On ne peut laisser dire que ces maîtres auxiliaires constituent des « bouche-trous ». Cette expression est dévalorisante,
alors que ces enseignants assurent leur service avec dévouement, compétence et conscience professionnelle, même si
leurs conditions d'exercice ne sont pas comparables à celles des personnels titulaires.
Pour conclure, je rappelle que le budget de l'éducation nationale, de l'enseignement supérieur et de la recherche est la
priorité du Gouvernement, progresse de 2 % et représentera 324 milliards de francs en 1997.
Mme Nicole Borvo. Je demande la parole.
M. le président. La parole est à Mme Borvo.

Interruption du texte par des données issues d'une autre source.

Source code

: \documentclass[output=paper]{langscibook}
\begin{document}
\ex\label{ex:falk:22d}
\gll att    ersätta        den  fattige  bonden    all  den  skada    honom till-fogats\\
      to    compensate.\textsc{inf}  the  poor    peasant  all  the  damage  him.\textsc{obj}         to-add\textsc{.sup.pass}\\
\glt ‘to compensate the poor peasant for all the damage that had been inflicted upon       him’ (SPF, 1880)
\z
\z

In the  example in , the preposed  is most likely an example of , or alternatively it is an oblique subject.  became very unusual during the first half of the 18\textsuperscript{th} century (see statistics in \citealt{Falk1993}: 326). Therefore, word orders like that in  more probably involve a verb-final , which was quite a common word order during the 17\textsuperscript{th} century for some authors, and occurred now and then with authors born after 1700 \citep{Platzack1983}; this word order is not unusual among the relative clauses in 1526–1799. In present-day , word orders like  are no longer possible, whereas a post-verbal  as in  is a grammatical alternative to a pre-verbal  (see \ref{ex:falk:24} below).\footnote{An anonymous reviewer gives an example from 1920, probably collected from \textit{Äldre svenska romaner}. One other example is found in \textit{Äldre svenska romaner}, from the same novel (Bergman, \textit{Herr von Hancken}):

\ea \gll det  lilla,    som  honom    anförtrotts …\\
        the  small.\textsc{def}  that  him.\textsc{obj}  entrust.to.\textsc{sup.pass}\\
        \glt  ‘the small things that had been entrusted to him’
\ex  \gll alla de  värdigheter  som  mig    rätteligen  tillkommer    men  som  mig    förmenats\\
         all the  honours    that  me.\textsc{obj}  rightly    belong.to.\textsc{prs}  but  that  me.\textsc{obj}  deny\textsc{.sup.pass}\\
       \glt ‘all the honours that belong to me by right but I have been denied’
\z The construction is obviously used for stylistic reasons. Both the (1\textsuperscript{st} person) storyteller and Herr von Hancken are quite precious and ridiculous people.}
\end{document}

Mme Nicole Borvo. Monsieur le secrétaire d'Etat, nous n'avons pas adopté le projet de loi relatif à l'emploi dans la
fonction publique et à diverses mesures d'ordre statutaire, parce qu'il ne correspond pas, selon nous, aux besoins même
s'il permettra de régler un certain nombre de situations individuelles.
Il n'est pas malheureux, permettez-moi d'employer cette expression familière, que les maîtres auxiliaires puissent percevoir
une allocation pour perte d'emploi. Toutefois, vous le savez comme moi, celle-ci est prélevée sur les crédits de
remplacement ; en conséquence, son financement pose problème.

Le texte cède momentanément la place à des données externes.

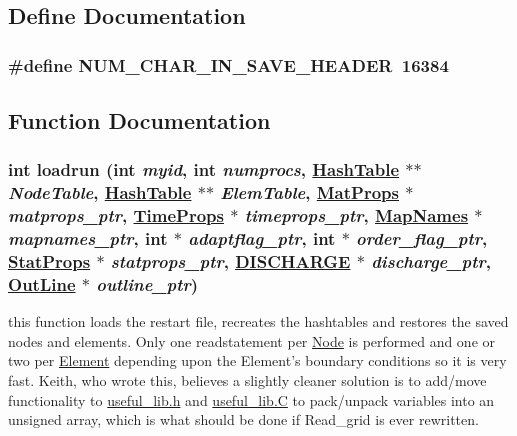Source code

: \subsection{Define Documentation}
\hypertarget{restart_8C_a0}{
\subsubsection[NUM\_\-CHAR\_\-IN\_\-SAVE\_\-HEADER]{\setlength{\rightskip}{0pt plus 5cm}\#define NUM\_\-CHAR\_\-IN\_\-SAVE\_\-HEADER\ 16384}}
\label{restart_8C_a0}




\subsection{Function Documentation}
\hypertarget{restart_8C_a1}{
\subsubsection[loadrun]{\setlength{\rightskip}{0pt plus 5cm}int loadrun (int {\em myid}, int {\em numprocs}, \hyperlink{classHashTable}{Hash\-Table} $\ast$$\ast$ {\em Node\-Table}, \hyperlink{classHashTable}{Hash\-Table} $\ast$$\ast$ {\em Elem\-Table}, \hyperlink{structMatProps}{Mat\-Props} $\ast$ {\em matprops\_\-ptr}, \hyperlink{structTimeProps}{Time\-Props} $\ast$ {\em timeprops\_\-ptr}, \hyperlink{structMapNames}{Map\-Names} $\ast$ {\em mapnames\_\-ptr}, int $\ast$ {\em adaptflag\_\-ptr}, int $\ast$ {\em order\_\-flag\_\-ptr}, \hyperlink{structStatProps}{Stat\-Props} $\ast$ {\em statprops\_\-ptr}, \hyperlink{structDISCHARGE}{DISCHARGE} $\ast$ {\em discharge\_\-ptr}, \hyperlink{structOutLine}{Out\-Line} $\ast$ {\em outline\_\-ptr})}}
\label{restart_8C_a1}


this function loads the restart file, recreates the hashtables and restores the saved nodes and elements. Only one readstatement per \hyperlink{classNode}{Node} is performed and one or two per \hyperlink{classElement}{Element} depending upon the Element's boundary conditions so it is very fast. Keith, who wrote this, believes a slightly cleaner solution is to add/move functionality to \hyperlink{useful__lib_8h}{useful\_\-lib.h} and \hyperlink{constant_8h_a21}{useful\_\-lib.C} to pack/unpack variables into an unsigned array, which is what should be done if Read\_\-grid is ever rewritten.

Pour remédier à cette situation, nous l'avons dit et répété, il serait nécessaire de transformer au moins un tiers des 800
000 heures supplémentaires en postes. Nous sommes loin du compte. Au rythme actuel, la résorption de la situation
risque de durer des dizaines d'années. Une telle décision traduirait une réelle volonté de titularisation des personnels
précaires.
D'autre part, et nous l'avions aussi proposé, il nous semble indispensable que, parallèlement à une augmentation
substantielle des moyens pour mettre en oeuvre un enseignement de qualité, les conditions d'accès aux concours internes
et réservés soient assouplies. Ces concours devraient, par ailleurs, mieux prendre en compte l'expérience professionnelle
de ces enseignants et faciliter ainsi une titularisation qui mettrait fin à leur statut précaire.
En outre, nous avions également proposé d'instaurer une obligation d'organiser les concours réservés. L'Etat serait ainsi
obligé de fournir les moyens nécessaires à la création des postes correspondants à ces concours.
Ne pas instaurer cette obligation - et c'est bien là que pèche la loi - revient à tenir un double langage et tendrait à
démontrer que le Gouvernement refuse de prendre date sur le financement de la résorption de l'emploi précaire.
N'en doutez pas, le groupe communiste républicain et citoyen continuera d'agir, lors de l'examen du projet de loi de
finances, pour obtenir un budget de l'éducation nationale permettant de dispenser un enseignement de qualité, à la hauteur
des besoins des collégiens et des lycéens et, par là même, du personnel enseignant.